Task directions:
Beginning at the line containing "Simple game of rock, paper and scissors.", output every line to the end of the data below exactly as it appears.

[Start of section]

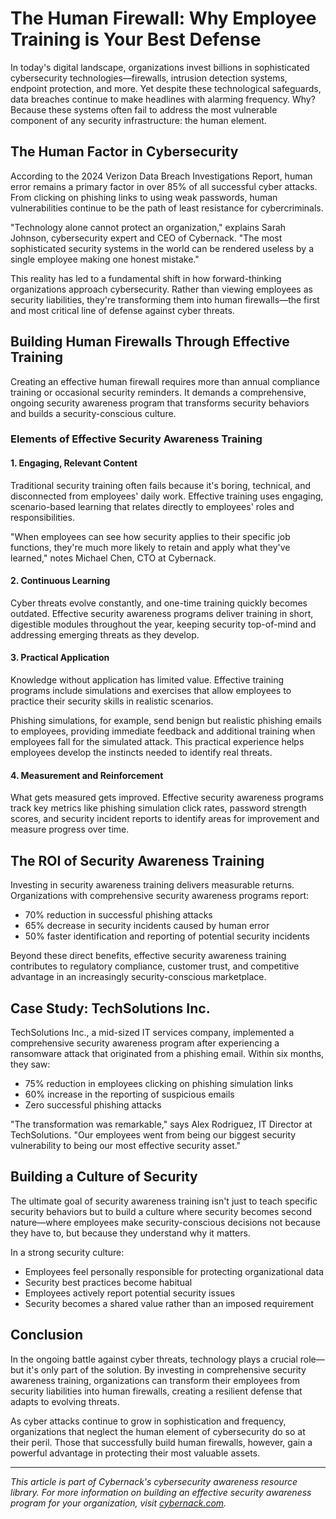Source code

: # The Human Firewall: Why Employee Training is Your Best Defense

In today's digital landscape, organizations invest billions in sophisticated cybersecurity technologies—firewalls, intrusion detection systems, endpoint protection, and more. Yet despite these technological safeguards, data breaches continue to make headlines with alarming frequency. Why? Because these systems often fail to address the most vulnerable component of any security infrastructure: the human element.

## The Human Factor in Cybersecurity

According to the 2024 Verizon Data Breach Investigations Report, human error remains a primary factor in over 85% of all successful cyber attacks. From clicking on phishing links to using weak passwords, human vulnerabilities continue to be the path of least resistance for cybercriminals.

"Technology alone cannot protect an organization," explains Sarah Johnson, cybersecurity expert and CEO of Cybernack. "The most sophisticated security systems in the world can be rendered useless by a single employee making one honest mistake."

This reality has led to a fundamental shift in how forward-thinking organizations approach cybersecurity. Rather than viewing employees as security liabilities, they're transforming them into human firewalls—the first and most critical line of defense against cyber threats.

## Building Human Firewalls Through Effective Training

Creating an effective human firewall requires more than annual compliance training or occasional security reminders. It demands a comprehensive, ongoing security awareness program that transforms security behaviors and builds a security-conscious culture.

### Elements of Effective Security Awareness Training

#### 1. Engaging, Relevant Content

Traditional security training often fails because it's boring, technical, and disconnected from employees' daily work. Effective training uses engaging, scenario-based learning that relates directly to employees' roles and responsibilities.

"When employees can see how security applies to their specific job functions, they're much more likely to retain and apply what they've learned," notes Michael Chen, CTO at Cybernack.

#### 2. Continuous Learning

Cyber threats evolve constantly, and one-time training quickly becomes outdated. Effective security awareness programs deliver training in short, digestible modules throughout the year, keeping security top-of-mind and addressing emerging threats as they develop.

#### 3. Practical Application

Knowledge without application has limited value. Effective training programs include simulations and exercises that allow employees to practice their security skills in realistic scenarios.

Phishing simulations, for example, send benign but realistic phishing emails to employees, providing immediate feedback and additional training when employees fall for the simulated attack. This practical experience helps employees develop the instincts needed to identify real threats.

#### 4. Measurement and Reinforcement

What gets measured gets improved. Effective security awareness programs track key metrics like phishing simulation click rates, password strength scores, and security incident reports to identify areas for improvement and measure progress over time.

## The ROI of Security Awareness Training

Investing in security awareness training delivers measurable returns. Organizations with comprehensive security awareness programs report:

- 70% reduction in successful phishing attacks
- 65% decrease in security incidents caused by human error
- 50% faster identification and reporting of potential security incidents

Beyond these direct benefits, effective security awareness training contributes to regulatory compliance, customer trust, and competitive advantage in an increasingly security-conscious marketplace.

## Case Study: TechSolutions Inc.

TechSolutions Inc., a mid-sized IT services company, implemented a comprehensive security awareness program after experiencing a ransomware attack that originated from a phishing email. Within six months, they saw:

- 75% reduction in employees clicking on phishing simulation links
- 60% increase in the reporting of suspicious emails
- Zero successful phishing attacks

"The transformation was remarkable," says Alex Rodriguez, IT Director at TechSolutions. "Our employees went from being our biggest security vulnerability to being our most effective security asset."

## Building a Culture of Security

The ultimate goal of security awareness training isn't just to teach specific security behaviors but to build a culture where security becomes second nature—where employees make security-conscious decisions not because they have to, but because they understand why it matters.

In a strong security culture:

- Employees feel personally responsible for protecting organizational data
- Security best practices become habitual
- Employees actively report potential security issues
- Security becomes a shared value rather than an imposed requirement

## Conclusion

In the ongoing battle against cyber threats, technology plays a crucial role—but it's only part of the solution. By investing in comprehensive security awareness training, organizations can transform their employees from security liabilities into human firewalls, creating a resilient defense that adapts to evolving threats.

As cyber attacks continue to grow in sophistication and frequency, organizations that neglect the human element of cybersecurity do so at their peril. Those that successfully build human firewalls, however, gain a powerful advantage in protecting their most valuable assets.

---

*This article is part of Cybernack's cybersecurity awareness resource library. For more information on building an effective security awareness program for your organization, visit [cybernack.com](https://cybernack.com).*
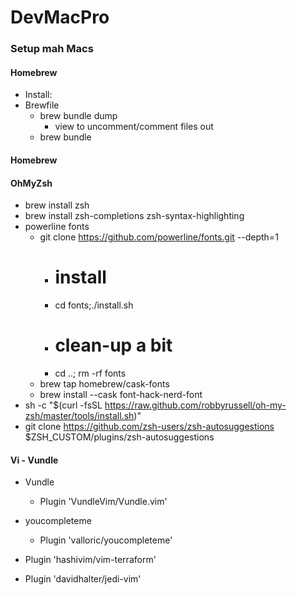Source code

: # DevMacPro
### Setup mah Macs

#### Homebrew
  - Install: 
  - Brewfile
    - brew bundle dump 
      - view to uncomment/comment files out
    - brew bundle
#### Homebrew
#### OhMyZsh
  - brew install zsh
  - brew install zsh-completions zsh-syntax-highlighting
  - powerline fonts
    - git clone https://github.com/powerline/fonts.git --depth=1
      - # install
      - cd fonts;./install.sh
      - # clean-up a bit
      - cd ..; rm -rf fonts
    - brew tap homebrew/cask-fonts
    - brew install --cask font-hack-nerd-font
  - sh -c "$(curl -fsSL https://raw.github.com/robbyrussell/oh-my-zsh/master/tools/install.sh)"
  - git clone https://github.com/zsh-users/zsh-autosuggestions $ZSH_CUSTOM/plugins/zsh-autosuggestions
#### Vi - Vundle
  - Vundle
    - Plugin 'VundleVim/Vundle.vim'
  - youcompleteme
    - Plugin 'valloric/youcompleteme'

  - Plugin 'hashivim/vim-terraform'
  - Plugin 'davidhalter/jedi-vim'
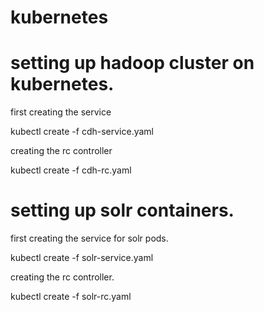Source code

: # kubernetes
# setting up hadoop cluster on kubernetes. 

first creating the service

kubectl create -f cdh-service.yaml 

creating the rc controller

kubectl create -f cdh-rc.yaml

# setting up solr containers.

first creating the service for solr pods.

kubectl create -f solr-service.yaml

creating the rc controller. 

kubectl create -f solr-rc.yaml
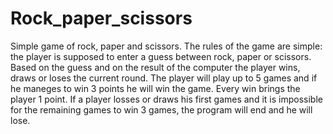 # Rock_paper_scissors
Simple game of rock, paper and scissors.
The rules of the game are simple: the player is supposed to enter a guess between rock, paper or scissors.
Based on the guess and on the result of the computer the player wins, draws or loses the current round. The player will play up to 5 games and if he maneges to win 3 points he will win the game. Every win brings the player 1 point. 
If a player losses or draws his first games and it is impossible for the remaining games to win 3 games, the program will end and he will lose.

[End of section]

Response below:
Simple game of rock, paper and scissors.
The rules of the game are simple: the player is supposed to enter a guess between rock, paper or scissors.
Based on the guess and on the result of the computer the player wins, draws or loses the current round. The player will play up to 5 games and if he maneges to win 3 points he will win the game. Every win brings the player 1 point. 
If a player losses or draws his first games and it is impossible for the remaining games to win 3 games, the program will end and he will lose.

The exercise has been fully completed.